Dorian’s men scattered. Guns came up. Shouts ripped through the cold air.
The van’s driver door flew open.
Rosa stumbled out.
She was wearing a hoodie and sweatpants, her hair wild, her face pale with shock. She hadn’t meant to hit the gate that hard. She hadn’t meant to hit anything at all. But she’d seen Marcus go in alone, and she’d seen the men at the perimeter, and she’d lost the ability to sit still.
“Marcus!” she screamed.
Jasper was already moving, emerging from the sedan with a rifle raised, covering the chaos. “Get him out of here!”
Marcus didn’t hesitate. He ran.
The warehouse became a blur of angles and shadows. He hit the loading dock at a sprint, vaulted over a stack of rotting pallets, and crashed through the north exit into the alley beyond. The van was still running, its engine coughing smoke into the fog.

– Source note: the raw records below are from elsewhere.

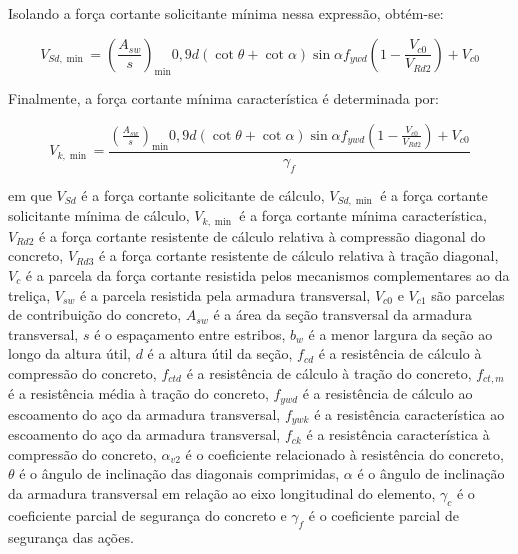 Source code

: Isolando a força cortante solicitante mínima nessa expressão, obtém-se:

\begin{equation}
V_{Sd,\min} =
\left(\frac{A_{sw}}{s}\right)_{\min}
0,9d(\cot\theta+\cot\alpha)
\sin\alpha f_{ywd}
\left(1-\frac{V_{c0}}{V_{Rd2}}\right)
+V_{c0}
\end{equation}

Finalmente, a força cortante mínima característica é determinada por:

\begin{equation}
V_{k,\min} =
\frac{
\left(\frac{A_{sw}}{s}\right)_{\min}
0,9d(\cot\theta+\cot\alpha)
\sin\alpha f_{ywd}
\left(1-\frac{V_{c0}}{V_{Rd2}}\right)
+V_{c0}
}{\gamma_f}
\end{equation}

em que $V_{Sd}$ é a força cortante solicitante de cálculo, $V_{Sd,\min}$ é a força cortante solicitante mínima de cálculo, $V_{k,\min}$ é a força cortante mínima característica, $V_{Rd2}$ é a força cortante resistente de cálculo relativa à compressão diagonal do concreto, $V_{Rd3}$ é a força cortante resistente de cálculo relativa à tração diagonal, $V_c$ é a parcela da força cortante resistida pelos mecanismos complementares ao da treliça, $V_{sw}$ é a parcela resistida pela armadura transversal, $V_{c0}$ e $V_{c1}$ são parcelas de contribuição do concreto, $A_{sw}$ é a área da seção transversal da armadura transversal, $s$ é o espaçamento entre estribos, $b_w$ é a menor largura da seção ao longo da altura útil, $d$ é a altura útil da seção, $f_{cd}$ é a resistência de cálculo à compressão do concreto, $f_{ctd}$ é a resistência de cálculo à tração do concreto, $f_{ct,m}$ é a resistência média à tração do concreto, $f_{ywd}$ é a resistência de cálculo ao escoamento do aço da armadura transversal, $f_{ywk}$ é a resistência característica ao escoamento do aço da armadura transversal, $f_{ck}$ é a resistência característica à compressão do concreto, $\alpha_{v2}$ é o coeficiente relacionado à resistência do concreto, $\theta$ é o ângulo de inclinação das diagonais comprimidas, $\alpha$ é o ângulo de inclinação da armadura transversal em relação ao eixo longitudinal do elemento, $\gamma_c$ é o coeficiente parcial de segurança do concreto e $\gamma_f$ é o coeficiente parcial de segurança das ações. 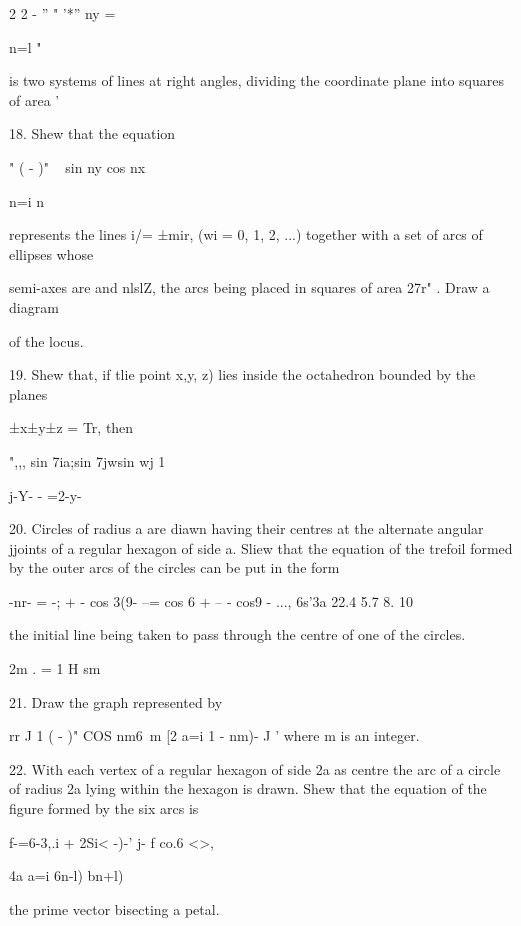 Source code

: 2 2 - '' " '*'' ny =

n=l "

is two systems of lines at right angles, dividing the coordinate plane
into squares of area \pi'\ 

18. Shew that the equation

" ( - )" ~ sin ny cos nx \

n=i n ~

represents the lines i/= ±mir, (wi = 0, 1, 2, ...) together with a set
of arcs of ellipses whose

semi-axes are \pi and nlslZ, the arcs being placed in squares of area
27r" . Draw a diagram

of the locus. 

19. Shew that, if tlie point x,y, z) lies inside the octahedron
bounded by the planes

±x±y±z = Tr, then

",,, sin 7ia;sin 7jwsin wj 1

 j-Y- - =2-y-


20. Circles of radius a are diawn having their centres at the
alternate angular jjoints of a regular hexagon of side a. Sliew that
the equation of the trefoil formed by the outer arcs of the circles
can be put in the form

-nr- = -; + - cos 3(9- --= cos 6 + -- - cos9 - ..., 6s'3a 22.4 5.7 8.
10

the initial line being taken to pass through the centre of one of the
circles.


2m . = 1 H sm

%
%

21. Draw the graph represented by

rr J 1 ( - )" COS nm6\ m [2 a=i 1 - nm)- J ' where m is an integer.

22. With each vertex of a regular hexagon of side 2a as centre the arc
of a circle of radius 2a lying within the hexagon is drawn. Shew that
the equation of the figure formed by the six arcs is

f-=6-3,.i + 2Si< -)-' j- f co.6 <>,

4a a=i 6n-l) bn+l)

the prime vector bisecting a petal. 

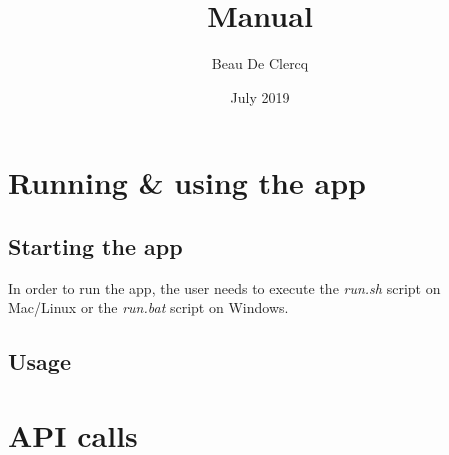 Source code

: \documentclass[12pt]{article}
\title{Manual}
\author{Beau De Clercq}
\date{July 2019}
\begin{document}
\maketitle{}

\tableofcontents

\clearpage
\newpage

\section{Running \& using the app}
\subsection{Starting the app}
In order to run the app, the user needs to execute the \emph{run.sh} script on Mac/Linux or the \emph{run.bat} script on Windows.

\subsection{Usage}


\newpage

\section{API calls}
\end{document}
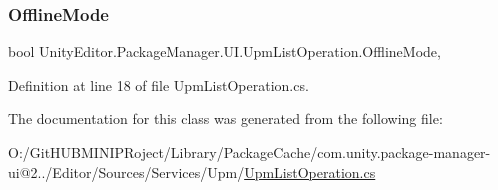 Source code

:\subsubsection{\texorpdfstring{OfflineMode}{OfflineMode}}
{\footnotesize\ttfamily bool Unity\+Editor.\+Package\+Manager.\+U\+I.\+Upm\+List\+Operation.\+Offline\+Mode\hspace{0.3cm}{\ttfamily [get]}, {\ttfamily [set]}}



Definition at line 18 of file Upm\+List\+Operation.\+cs.



The documentation for this class was generated from the following file\+:\begin{DoxyCompactItemize}
\item 
O\+:/\+Git\+H\+U\+B\+M\+I\+N\+I\+P\+Roject/\+Library/\+Package\+Cache/com.\+unity.\+package-\/manager-\/ui@2../\+Editor/\+Sources/\+Services/\+Upm/\mbox{\hyperlink{_upm_list_operation_8cs}{Upm\+List\+Operation.\+cs}}\end{DoxyCompactItemize}
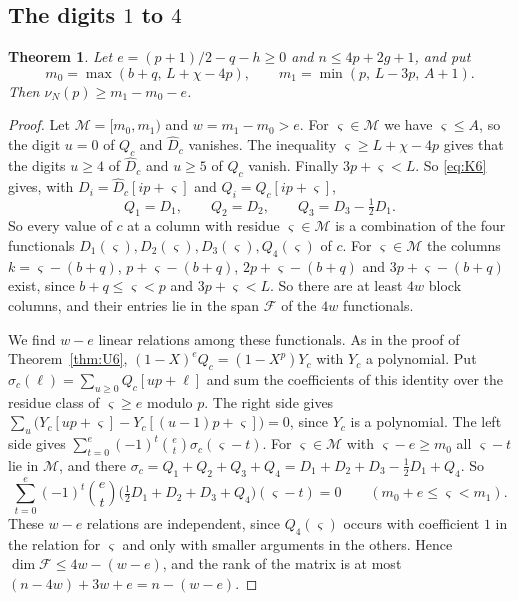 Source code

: \documentclass[11pt]{amsart}
\newtheorem{theorem}{Theorem}[section]
\theoremstyle{definition}
\theoremstyle{remark}
\numberwithin{equation}{section}
\begin{document}
\subsection{The digits $1$ to $4$}
\begin{theorem}\label{thm:S}
Let $e=(p+1)/2-q-h\ge0$ and $n\le4p+2g+1$, and put
\[
 m_0=\max(b+q,\,L+\chi-4p),\qquad m_1=\min(p,\,L-3p,\,A+1).
\]
Then $\nu_N(p)\ge m_1-m_0-e$.
\end{theorem}

\begin{proof}
Let $\mathcal M=[m_0,m_1)$ and $w=m_1-m_0>e$. For $\varsigma\in \mathcal M$ we have $\varsigma\le A$, so the digit $u=0$ of $Q_c$ and
$\widehat D_c$ vanishes. The inequality $\varsigma\ge L+\chi-4p$ gives that the digits $u\ge4$ of $\widehat D_c$ and
$u\ge5$ of $Q_c$ vanish. Finally $3p+\varsigma<L$. So \eqref{eq:K6} gives, with $D_i=\widehat D_c[ip+\varsigma]$ and
$Q_i=Q_c[ip+\varsigma]$,
\[
 Q_1=D_1,\qquad Q_2=D_2,\qquad Q_3=D_3-\tfrac12D_1 .
\]
So every value of $c$ at a column with residue $\varsigma\in \mathcal M$ is a combination of the four functionals
$D_1(\varsigma),D_2(\varsigma),D_3(\varsigma),Q_4(\varsigma)$ of $c$. For $\varsigma\in \mathcal M$ the columns $k=\varsigma-(b+q)$, $p+\varsigma-(b+q)$,
$2p+\varsigma-(b+q)$ and $3p+\varsigma-(b+q)$ exist, since $b+q\le\varsigma<p$ and $3p+\varsigma<L$. So there are at least $4w$
block columns, and their entries lie in the span $\mathcal F$ of the $4w$ functionals.

We find $w-e$ linear relations among these functionals. As in the proof of Theorem~\ref{thm:U6},
$(1-X)^eQ_c=(1-X^p)Y_c$ with $Y_c$ a polynomial. Put $\sigma_c(\ell)=\sum_{u\ge0}Q_c[up+\ell]$ and sum the
coefficients of this identity over the residue class of $\varsigma\ge e$ modulo $p$. The right side gives
$\sum_u\bigl(Y_c[up+\varsigma]-Y_c[(u-1)p+\varsigma]\bigr)=0$, since $Y_c$ is a polynomial. The left side gives
$\sum_{t=0}^e(-1)^t\binom et\sigma_c(\varsigma-t)$. For $\varsigma\in \mathcal M$ with $\varsigma-e\ge m_0$ all $\varsigma-t$ lie in $\mathcal M$, and there
$\sigma_c=Q_1+Q_2+Q_3+Q_4=D_1+D_2+D_3-\tfrac12D_1+Q_4$. So
\[
 \sum_{t=0}^e(-1)^t\binom et\bigl(\tfrac12D_1+D_2+D_3+Q_4\bigr)(\varsigma-t)=0\qquad(m_0+e\le\varsigma<m_1).
\]
These $w-e$ relations are independent, since $Q_4(\varsigma)$ occurs with coefficient $1$ in the relation for $\varsigma$
and only with smaller arguments in the others. Hence $\dim \mathcal F\le4w-(w-e)$, and the rank of the matrix is at
most $(n-4w)+3w+e=n-(w-e)$.
\end{proof}
\end{document}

Rosa grabbed she arm. “I’m sorry, I’m sorry, I didn’t know what else to do—”
“Get in,” Marcus said.
They piled into the van. Rosa threw it into reverse, the transmission grinding, and they tore backward through the broken fence as gunfire cracked behind them. Jasper’s sedan roared past, shield from the right.
They made it out. They made it past the gates and onto the access road and then onto the highway, the Port of Tacoma shrinking in the rearview mirror.
Marcus checked his phone.
Noah’s video feed was gone.
He reconnected, called Rosa’s contact at the safehouse, listened to the phone ring once, twice, three times.
No answer.
“Where’s Noah?” Rosa whispered.
Marcus didn’t answer. He was already dialing the second number, the emergency line Jasper had set up. Voicemail picked up. He hung up and dialed again.
The third call connected.
The voice on the other end wasn’t Jasper’s.
It was Dorian’s.
“You ran,” Dorian said. “That was a mistake. I told you, Marcus—the only way this ends is with your son in my care. You should have taken my deal.”
“Where is my son?”
“I just picked him up from the safehouse. You left him with two men and a woman who couldn’t stop a door from opening. It took my team thirty seconds to clear the room.” There was a pause, and then Dorian’s voice came back softer, almost gentle. “You should have stayed.”
Marcus’s phone pinged with a live video feed: Noah, blindfolded, sitting on a chair. Dorian’s voice whispered, “Come alone. Or he dies.”